On this date in 1447, Lucas Watzenrode was born. A nobleman from Weizenrodau in Poland, he studied theology at universities in Krakow, Cologne, and Bolona, became a priest and then bishop under Pope Innocent VIII, and in a political compromise between the King of Poland and the Pope, became Prince-Bishop of Warmia, an autonomous Bishop. Watzenrode had his hands full with diplomatic efforts between church and state in the Baltic region, not only in maintaining his authority over his church appointment against attempts of the secular authorities to limit it, but in his opposition to the old crusade order of the Teutonic Knights, who resented the Bishop’s new authority over what had been their feudal territory for centuries.
So Watzenrode is an interesting person in his own right. His diplomatic skills must have been considerable, since he was able to overcome court prejudice, and served as a trusted advisor for three successive Polish Kings. But I suspect that he would not be remembered and studied nearly so much if it hadn’t been for his willingness to accept responsibility for his family.

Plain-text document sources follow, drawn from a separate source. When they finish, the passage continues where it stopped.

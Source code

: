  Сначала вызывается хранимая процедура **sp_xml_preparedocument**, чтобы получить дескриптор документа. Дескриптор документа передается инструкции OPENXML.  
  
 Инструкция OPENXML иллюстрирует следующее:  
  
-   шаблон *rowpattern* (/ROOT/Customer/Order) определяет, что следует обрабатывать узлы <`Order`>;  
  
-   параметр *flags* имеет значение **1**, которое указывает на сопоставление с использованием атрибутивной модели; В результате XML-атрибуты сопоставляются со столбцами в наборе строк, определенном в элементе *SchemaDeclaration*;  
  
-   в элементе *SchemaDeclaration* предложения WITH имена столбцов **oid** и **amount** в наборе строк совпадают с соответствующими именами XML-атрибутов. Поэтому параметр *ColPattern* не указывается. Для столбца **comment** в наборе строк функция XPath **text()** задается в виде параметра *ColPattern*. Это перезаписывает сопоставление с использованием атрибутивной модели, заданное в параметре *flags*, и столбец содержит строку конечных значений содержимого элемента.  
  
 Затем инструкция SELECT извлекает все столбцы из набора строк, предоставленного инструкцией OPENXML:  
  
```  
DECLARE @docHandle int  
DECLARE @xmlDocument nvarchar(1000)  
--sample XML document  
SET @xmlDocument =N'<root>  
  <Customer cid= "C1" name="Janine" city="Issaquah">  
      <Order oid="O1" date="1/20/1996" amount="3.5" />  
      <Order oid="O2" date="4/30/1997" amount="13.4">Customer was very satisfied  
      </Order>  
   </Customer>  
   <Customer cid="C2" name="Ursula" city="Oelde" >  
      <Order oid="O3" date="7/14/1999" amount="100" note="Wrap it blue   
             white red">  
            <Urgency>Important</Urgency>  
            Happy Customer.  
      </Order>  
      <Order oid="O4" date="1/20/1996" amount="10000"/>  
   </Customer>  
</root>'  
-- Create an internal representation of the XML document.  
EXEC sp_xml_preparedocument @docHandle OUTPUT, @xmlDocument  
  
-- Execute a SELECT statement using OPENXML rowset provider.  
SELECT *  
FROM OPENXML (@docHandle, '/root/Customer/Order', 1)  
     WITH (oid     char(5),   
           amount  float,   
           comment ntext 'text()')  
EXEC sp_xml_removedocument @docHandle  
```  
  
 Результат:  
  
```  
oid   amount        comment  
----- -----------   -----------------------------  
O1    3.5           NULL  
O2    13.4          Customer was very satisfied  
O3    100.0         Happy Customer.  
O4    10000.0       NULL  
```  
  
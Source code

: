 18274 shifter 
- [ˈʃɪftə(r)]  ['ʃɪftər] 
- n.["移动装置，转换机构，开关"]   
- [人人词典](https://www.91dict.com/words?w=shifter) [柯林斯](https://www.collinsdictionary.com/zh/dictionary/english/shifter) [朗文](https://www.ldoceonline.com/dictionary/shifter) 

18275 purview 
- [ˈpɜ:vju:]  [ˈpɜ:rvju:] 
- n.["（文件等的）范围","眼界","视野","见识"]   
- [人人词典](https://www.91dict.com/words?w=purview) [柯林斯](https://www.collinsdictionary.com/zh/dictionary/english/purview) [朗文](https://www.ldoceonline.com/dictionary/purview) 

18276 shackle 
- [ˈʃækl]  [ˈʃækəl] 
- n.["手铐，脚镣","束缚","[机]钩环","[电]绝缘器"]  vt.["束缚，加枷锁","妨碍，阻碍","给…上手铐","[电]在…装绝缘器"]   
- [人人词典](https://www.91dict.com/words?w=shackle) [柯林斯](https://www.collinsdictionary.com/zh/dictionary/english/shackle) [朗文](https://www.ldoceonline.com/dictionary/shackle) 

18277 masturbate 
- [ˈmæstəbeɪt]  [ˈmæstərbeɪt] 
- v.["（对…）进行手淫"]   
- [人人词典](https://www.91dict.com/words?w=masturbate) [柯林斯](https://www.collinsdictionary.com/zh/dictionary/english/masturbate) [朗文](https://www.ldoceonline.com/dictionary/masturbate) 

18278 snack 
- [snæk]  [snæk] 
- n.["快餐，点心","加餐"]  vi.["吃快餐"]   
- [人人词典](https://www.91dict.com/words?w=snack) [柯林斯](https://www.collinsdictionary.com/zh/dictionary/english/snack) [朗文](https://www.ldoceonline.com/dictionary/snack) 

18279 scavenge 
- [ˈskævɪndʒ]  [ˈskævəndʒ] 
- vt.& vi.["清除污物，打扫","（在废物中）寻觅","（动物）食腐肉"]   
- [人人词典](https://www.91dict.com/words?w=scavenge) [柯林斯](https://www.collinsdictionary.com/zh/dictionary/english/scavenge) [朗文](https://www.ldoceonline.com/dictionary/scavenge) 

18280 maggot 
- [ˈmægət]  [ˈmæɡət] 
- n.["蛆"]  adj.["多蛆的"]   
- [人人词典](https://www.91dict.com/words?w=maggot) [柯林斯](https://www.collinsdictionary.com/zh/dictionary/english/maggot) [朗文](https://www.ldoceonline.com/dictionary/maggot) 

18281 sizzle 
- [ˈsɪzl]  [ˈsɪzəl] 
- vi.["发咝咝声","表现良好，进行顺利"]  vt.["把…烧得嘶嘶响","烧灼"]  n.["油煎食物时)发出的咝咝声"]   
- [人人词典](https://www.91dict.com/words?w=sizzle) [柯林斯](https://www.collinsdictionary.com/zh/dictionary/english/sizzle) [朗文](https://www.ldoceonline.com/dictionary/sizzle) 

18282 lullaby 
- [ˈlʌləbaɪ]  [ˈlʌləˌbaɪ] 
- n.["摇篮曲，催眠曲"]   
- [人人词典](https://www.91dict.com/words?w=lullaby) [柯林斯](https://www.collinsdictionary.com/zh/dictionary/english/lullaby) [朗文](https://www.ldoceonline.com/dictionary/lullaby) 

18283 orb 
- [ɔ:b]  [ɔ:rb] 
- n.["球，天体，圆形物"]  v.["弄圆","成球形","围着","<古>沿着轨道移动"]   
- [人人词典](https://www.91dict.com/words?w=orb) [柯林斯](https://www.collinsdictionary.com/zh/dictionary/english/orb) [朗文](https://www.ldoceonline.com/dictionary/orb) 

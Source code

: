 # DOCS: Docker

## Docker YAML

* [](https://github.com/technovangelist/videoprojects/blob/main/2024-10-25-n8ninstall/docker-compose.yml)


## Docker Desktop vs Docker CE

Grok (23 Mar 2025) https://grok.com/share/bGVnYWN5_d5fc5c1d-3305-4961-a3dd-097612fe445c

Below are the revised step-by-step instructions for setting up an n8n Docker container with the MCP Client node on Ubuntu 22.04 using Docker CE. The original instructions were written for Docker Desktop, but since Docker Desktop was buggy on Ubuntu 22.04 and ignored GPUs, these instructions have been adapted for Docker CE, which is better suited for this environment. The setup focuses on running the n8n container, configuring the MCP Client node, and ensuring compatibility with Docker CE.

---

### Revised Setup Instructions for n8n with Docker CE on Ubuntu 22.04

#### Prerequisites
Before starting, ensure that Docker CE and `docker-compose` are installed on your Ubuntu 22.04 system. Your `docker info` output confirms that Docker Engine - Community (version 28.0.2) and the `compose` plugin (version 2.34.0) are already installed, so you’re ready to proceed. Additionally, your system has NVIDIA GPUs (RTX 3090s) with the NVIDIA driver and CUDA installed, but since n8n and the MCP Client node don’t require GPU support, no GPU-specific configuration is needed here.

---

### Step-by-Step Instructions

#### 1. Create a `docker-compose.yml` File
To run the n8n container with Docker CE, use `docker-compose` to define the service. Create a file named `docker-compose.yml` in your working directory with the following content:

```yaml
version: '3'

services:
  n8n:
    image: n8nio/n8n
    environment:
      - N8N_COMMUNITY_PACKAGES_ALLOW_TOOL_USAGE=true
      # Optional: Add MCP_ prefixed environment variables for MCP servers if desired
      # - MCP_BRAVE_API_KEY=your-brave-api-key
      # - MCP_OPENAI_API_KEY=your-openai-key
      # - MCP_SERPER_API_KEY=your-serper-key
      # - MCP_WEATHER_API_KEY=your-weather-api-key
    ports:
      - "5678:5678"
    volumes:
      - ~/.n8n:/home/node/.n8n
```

Despite his clerical and secular duties, when his sister Barbara and her husband died, Watzenrode took her four children into his own household to raise. Overseeing the education of the two sisters and sending the two brothers to study at Krakow, Bologna, Padua, and Ferrara to attend the courses and gain the experience needed to practice medicine. This young nephew became his uncle’s trusted advisor as well as personal physician, but in his free time, he also took advantage of the theories and ideas he’d heard at Padua while he studied medicine, pursuing a growing interest in mathematics and astronomy. Watzenrode died in 1512, and did not live to see his nephew’s success in these fields.
Only two years later, in 1514, young Nicolaus Copernicus published De hypothesibus motuum coelestium a se constitutis commentariolus, the first of his summaries of a new heliocentric theory of the planets.